Menopause Symptoms and Memory Loss

While you may experience the misery of hot flashes and mood swings as you
enter menopause, one thing you can't blame on the "change" is memory loss.

In the latest study that exonerates menopause as a cause of impairing the
ability to recall, Taiwanese researchers compared the memory of hundreds of
women before they had any menopausal symptoms to their memory as they
entered menopause.

They found the women who were going through the menopausal process scored as
well or nearly as well on five different cognitive function tests. Results
of the study are to be presented Oct. 4 at the American Neurological
Association annual meeting in Toronto.

"When women go into perimenopause, they don't need to worry about cognitive
decline," said Dr. Jong-Ling Fuh, an attending physician at Taipei Veterans
General Hospital and an associate professor of Yang-Ming University School
of Medicine.

The researchers said the myth of memory loss during menopause is a
perception some women have because as they went through menopause, they felt
their memory wasn't as sharp as it had been before. Studies suggesting that
hormone replacement therapy might protect against dementia strengthened that
belief. However, a large study later found that in older women, hormone
replacement therapy not only didn't help protect women from dementia, but
could actually increase the risk.

To try to answer the question of whether menopause did have any effect on
memory, Fuh and her colleagues studied nearly 700 premenopausal women living
on a group of rural islands between Taiwan and China. The Taiwanese
government restricted access to these islands until the 1990s, so the
authors report that the study's population was nearly homogeneous, which
would help rule out other potentially causative factors of memory loss.

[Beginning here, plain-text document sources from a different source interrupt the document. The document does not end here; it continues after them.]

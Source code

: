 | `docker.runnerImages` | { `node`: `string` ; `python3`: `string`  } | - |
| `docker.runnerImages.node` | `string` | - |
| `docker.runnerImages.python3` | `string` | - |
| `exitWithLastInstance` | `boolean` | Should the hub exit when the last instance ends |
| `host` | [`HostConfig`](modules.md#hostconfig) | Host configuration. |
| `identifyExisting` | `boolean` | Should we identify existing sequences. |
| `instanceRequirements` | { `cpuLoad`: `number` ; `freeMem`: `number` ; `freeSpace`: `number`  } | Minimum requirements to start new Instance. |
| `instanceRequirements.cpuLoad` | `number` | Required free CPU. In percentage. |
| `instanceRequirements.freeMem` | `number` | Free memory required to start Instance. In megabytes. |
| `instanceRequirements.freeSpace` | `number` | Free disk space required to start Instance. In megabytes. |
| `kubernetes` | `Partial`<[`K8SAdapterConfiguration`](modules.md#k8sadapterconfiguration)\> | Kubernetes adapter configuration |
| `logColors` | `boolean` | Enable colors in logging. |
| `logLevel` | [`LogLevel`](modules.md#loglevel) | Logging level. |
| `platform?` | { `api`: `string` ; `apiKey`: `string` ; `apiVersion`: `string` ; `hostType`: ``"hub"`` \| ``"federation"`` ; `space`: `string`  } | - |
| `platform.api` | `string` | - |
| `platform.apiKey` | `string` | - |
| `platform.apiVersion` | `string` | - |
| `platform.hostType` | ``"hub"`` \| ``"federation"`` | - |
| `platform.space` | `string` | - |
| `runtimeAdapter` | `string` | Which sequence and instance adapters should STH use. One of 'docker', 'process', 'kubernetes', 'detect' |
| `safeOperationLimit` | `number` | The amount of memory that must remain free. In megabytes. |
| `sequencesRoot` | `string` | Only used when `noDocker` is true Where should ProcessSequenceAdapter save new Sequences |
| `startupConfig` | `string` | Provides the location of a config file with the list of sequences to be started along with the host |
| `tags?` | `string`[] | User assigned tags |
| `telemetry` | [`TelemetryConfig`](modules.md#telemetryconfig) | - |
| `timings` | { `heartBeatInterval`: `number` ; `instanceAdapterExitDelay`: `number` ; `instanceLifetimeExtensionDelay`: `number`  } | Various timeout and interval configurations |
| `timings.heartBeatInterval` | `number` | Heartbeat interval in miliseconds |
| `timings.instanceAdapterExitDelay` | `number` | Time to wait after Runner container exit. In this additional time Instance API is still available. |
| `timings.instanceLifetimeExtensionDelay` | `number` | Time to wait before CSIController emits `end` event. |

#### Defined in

The women were between the ages of 40 and 54. None of them had had a
hysterectomy, and none took hormone replacement therapy during the study.

All took five cognitive tests designed to assess their memory and cognitive
skills at the start of the study, and then again 18 months later.

During the study period, 23 percent of the women began to have symptoms of
menopause.

The researchers then compared the memory of the women who had entered
menopause to those who had not, and found very little difference. In four of
the five tests, there were no statistically significant differences in the
two groups of women.

Only on one test was the difference statistically significant, and that
difference, said Fuh, was very slight. This test was designed to assess
verbal memory and involved showing the women 70 nonsensical figures. Some of
the figures were repeated during the test, while most were not. The women
were asked whether they had seen the figure earlier.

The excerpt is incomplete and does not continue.